- Task statement -
Go over the entries and report the lines where the word "successful" occurs.

- Source material -
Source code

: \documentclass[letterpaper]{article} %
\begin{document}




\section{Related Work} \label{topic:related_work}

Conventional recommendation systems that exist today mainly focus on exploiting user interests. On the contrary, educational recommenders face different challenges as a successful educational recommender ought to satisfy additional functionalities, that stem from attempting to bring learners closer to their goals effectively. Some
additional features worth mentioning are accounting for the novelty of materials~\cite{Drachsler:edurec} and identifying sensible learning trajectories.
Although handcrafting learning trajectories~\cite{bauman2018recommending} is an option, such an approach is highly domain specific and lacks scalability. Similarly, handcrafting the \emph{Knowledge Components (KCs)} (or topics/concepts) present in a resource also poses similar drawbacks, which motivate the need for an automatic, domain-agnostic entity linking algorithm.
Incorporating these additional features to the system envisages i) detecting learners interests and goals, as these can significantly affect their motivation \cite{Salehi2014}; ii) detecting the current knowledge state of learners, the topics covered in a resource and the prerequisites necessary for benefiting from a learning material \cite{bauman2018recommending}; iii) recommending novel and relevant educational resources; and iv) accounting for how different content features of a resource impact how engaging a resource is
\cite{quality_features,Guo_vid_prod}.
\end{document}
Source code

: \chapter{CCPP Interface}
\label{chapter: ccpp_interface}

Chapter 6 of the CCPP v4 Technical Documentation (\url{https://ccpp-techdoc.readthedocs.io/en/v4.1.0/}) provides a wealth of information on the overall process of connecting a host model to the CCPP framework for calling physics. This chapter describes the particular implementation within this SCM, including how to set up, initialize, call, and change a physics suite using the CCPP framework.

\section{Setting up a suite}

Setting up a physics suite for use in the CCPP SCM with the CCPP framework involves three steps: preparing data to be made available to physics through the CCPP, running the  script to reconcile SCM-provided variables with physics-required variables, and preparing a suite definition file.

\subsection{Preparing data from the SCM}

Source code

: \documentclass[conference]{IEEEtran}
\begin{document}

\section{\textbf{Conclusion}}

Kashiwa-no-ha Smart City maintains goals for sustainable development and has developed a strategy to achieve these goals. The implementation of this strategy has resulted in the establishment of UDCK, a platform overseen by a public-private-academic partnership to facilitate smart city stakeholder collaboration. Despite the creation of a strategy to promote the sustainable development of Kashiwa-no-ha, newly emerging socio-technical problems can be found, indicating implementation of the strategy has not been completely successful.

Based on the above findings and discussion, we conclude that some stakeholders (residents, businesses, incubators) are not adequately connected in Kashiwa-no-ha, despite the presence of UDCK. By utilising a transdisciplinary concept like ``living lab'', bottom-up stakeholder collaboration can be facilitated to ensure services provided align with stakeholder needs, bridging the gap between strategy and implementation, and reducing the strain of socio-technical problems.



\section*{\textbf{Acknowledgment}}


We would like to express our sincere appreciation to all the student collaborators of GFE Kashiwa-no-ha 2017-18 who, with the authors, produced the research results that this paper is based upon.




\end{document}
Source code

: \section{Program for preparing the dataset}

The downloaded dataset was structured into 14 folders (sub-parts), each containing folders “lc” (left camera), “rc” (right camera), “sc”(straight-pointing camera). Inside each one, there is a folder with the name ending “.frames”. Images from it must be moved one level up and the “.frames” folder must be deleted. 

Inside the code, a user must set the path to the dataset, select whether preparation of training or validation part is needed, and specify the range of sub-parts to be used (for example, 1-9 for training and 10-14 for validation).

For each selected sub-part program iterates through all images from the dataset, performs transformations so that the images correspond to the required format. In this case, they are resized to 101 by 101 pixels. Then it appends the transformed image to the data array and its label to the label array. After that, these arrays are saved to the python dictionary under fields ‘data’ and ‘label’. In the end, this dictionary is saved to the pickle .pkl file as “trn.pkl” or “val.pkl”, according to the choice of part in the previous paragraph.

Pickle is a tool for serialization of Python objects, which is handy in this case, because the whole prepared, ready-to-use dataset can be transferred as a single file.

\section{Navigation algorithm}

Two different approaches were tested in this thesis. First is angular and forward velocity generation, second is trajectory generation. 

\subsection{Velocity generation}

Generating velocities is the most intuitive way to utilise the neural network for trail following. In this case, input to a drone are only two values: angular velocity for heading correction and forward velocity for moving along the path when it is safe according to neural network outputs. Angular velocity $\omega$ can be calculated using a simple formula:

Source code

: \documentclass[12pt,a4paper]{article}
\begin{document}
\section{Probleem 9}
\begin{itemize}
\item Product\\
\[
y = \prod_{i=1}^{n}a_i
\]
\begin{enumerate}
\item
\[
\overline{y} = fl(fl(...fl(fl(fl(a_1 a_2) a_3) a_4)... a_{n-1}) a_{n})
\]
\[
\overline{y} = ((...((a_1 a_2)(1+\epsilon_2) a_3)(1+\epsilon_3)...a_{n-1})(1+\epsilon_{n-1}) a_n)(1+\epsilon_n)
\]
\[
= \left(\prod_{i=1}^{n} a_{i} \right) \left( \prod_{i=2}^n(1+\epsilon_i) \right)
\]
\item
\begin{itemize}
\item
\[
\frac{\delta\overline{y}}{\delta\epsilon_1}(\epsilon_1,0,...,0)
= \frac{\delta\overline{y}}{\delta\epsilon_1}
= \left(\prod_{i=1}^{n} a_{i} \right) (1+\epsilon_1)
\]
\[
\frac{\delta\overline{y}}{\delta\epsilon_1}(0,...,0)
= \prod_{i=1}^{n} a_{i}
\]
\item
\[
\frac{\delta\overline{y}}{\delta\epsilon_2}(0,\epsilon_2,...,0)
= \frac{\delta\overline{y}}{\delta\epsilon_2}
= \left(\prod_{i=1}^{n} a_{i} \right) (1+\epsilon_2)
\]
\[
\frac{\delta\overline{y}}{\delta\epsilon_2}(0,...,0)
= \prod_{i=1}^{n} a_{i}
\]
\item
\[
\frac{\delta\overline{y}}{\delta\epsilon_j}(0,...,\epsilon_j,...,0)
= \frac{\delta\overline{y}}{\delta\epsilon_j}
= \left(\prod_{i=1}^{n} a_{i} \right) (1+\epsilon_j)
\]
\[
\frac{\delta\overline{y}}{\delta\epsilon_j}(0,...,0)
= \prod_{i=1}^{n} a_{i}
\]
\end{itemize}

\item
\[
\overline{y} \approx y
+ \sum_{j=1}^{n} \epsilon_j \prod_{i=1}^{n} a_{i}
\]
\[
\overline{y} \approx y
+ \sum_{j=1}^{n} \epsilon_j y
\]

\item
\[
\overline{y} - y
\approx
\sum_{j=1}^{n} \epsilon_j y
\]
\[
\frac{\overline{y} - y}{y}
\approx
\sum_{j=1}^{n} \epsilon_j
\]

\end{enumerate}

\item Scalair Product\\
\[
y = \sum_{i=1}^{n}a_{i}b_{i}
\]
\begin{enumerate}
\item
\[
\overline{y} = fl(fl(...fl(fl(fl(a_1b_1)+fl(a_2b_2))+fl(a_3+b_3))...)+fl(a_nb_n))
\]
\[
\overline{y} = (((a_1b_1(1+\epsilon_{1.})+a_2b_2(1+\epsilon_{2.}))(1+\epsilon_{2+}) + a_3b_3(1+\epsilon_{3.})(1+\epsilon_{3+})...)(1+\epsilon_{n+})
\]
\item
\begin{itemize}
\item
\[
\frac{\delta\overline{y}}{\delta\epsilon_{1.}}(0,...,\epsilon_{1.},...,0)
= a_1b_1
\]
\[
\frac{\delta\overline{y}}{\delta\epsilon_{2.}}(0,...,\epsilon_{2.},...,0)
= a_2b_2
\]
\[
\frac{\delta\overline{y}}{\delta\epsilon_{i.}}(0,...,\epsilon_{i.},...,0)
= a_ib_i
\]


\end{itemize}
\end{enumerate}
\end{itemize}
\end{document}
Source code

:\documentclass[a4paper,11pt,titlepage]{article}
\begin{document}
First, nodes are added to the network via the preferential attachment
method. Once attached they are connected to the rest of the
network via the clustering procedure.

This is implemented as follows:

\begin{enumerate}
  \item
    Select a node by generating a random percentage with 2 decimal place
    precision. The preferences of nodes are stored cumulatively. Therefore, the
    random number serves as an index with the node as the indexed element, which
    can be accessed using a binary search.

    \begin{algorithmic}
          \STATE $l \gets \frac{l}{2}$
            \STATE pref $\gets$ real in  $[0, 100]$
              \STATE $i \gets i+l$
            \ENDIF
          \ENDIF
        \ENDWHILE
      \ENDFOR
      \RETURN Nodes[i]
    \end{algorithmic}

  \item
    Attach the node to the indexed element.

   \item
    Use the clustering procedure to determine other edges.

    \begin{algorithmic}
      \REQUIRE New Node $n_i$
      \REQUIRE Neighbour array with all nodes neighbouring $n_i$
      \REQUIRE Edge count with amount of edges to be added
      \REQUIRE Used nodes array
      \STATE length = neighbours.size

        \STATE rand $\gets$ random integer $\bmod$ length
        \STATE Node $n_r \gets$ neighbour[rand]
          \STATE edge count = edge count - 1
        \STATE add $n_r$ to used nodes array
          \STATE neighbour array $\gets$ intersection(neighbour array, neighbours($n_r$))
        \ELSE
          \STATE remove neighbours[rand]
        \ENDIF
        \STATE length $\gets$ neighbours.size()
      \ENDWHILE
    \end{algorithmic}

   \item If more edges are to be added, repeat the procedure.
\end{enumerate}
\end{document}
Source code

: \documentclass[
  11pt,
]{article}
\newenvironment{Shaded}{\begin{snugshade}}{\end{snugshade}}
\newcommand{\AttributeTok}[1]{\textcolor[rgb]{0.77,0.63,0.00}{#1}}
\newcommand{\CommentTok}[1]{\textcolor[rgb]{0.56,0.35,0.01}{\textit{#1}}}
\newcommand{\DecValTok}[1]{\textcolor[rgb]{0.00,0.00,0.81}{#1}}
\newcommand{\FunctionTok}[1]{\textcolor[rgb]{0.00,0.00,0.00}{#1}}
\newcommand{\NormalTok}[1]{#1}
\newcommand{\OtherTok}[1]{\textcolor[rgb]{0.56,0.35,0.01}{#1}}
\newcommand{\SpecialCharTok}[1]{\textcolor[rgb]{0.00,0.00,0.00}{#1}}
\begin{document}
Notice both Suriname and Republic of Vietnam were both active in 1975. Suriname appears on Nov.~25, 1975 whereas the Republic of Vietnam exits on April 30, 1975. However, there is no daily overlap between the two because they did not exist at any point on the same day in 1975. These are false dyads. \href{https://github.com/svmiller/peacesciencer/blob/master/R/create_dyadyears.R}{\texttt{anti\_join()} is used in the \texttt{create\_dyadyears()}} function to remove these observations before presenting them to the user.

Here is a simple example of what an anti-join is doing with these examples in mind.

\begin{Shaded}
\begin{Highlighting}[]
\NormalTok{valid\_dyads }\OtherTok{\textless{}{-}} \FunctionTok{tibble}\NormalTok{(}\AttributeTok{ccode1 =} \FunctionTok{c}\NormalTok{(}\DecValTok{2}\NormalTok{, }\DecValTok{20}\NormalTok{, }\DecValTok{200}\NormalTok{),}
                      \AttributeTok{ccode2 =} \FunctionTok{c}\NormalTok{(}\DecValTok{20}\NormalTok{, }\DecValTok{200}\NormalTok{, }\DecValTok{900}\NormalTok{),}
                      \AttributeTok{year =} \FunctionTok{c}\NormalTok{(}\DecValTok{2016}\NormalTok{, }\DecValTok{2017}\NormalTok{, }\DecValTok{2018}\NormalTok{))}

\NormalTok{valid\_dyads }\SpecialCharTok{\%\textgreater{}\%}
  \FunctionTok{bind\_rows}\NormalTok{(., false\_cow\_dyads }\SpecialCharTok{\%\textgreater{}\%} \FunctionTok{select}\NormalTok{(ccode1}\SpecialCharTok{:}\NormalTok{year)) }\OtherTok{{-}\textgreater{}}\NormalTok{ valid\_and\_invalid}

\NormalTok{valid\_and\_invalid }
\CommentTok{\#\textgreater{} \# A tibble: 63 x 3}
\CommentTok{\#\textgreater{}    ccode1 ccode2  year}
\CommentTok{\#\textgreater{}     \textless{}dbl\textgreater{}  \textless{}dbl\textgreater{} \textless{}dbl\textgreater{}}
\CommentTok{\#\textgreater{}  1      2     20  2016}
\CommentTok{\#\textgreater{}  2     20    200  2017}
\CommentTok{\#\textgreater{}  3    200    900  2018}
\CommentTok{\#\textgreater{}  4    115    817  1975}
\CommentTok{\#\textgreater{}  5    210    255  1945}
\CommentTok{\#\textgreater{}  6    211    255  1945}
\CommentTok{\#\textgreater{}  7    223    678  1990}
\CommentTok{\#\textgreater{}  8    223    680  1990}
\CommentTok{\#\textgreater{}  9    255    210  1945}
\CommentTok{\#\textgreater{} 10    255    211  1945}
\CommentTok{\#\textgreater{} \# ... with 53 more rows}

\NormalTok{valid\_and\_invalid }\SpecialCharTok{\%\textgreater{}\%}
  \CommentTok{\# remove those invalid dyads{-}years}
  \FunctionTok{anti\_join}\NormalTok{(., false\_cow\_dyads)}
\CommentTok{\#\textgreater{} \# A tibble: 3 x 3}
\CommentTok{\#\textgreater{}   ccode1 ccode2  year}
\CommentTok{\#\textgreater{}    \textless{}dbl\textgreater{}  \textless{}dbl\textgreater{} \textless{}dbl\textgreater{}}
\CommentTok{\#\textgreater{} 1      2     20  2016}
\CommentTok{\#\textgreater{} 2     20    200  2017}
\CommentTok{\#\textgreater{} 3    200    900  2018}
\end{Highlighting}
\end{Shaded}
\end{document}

- The completed task -
Conventional recommendation systems that exist today mainly focus on exploiting user interests. On the contrary, educational recommenders face different challenges as a successful educational recommender ought to satisfy additional functionalities, that stem from attempting to bring learners closer to their goals effectively. Some
Kashiwa-no-ha Smart City maintains goals for sustainable development and has developed a strategy to achieve these goals. The implementation of this strategy has resulted in the establishment of UDCK, a platform overseen by a public-private-academic partnership to facilitate smart city stakeholder collaboration. Despite the creation of a strategy to promote the sustainable development of Kashiwa-no-ha, newly emerging socio-technical problems can be found, indicating implementation of the strategy has not been completely successful.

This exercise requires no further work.